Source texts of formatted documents
=== Begin Enclosure ===

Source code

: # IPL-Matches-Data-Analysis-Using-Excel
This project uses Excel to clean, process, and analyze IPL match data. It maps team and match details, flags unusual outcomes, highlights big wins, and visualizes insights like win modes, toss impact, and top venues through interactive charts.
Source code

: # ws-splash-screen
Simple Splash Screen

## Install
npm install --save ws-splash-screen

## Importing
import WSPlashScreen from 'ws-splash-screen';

=== End Enclosure ===

Your task is to reproduce each entry exactly.

__Final answer__:
Source code

: # IPL-Matches-Data-Analysis-Using-Excel
This project uses Excel to clean, process, and analyze IPL match data. It maps team and match details, flags unusual outcomes, highlights big wins, and visualizes insights like win modes, toss impact, and top venues through interactive charts.
Source code

: # ws-splash-screen
Simple Splash Screen

## Install
npm install --save ws-splash-screen

## Importing
import WSPlashScreen from 'ws-splash-screen';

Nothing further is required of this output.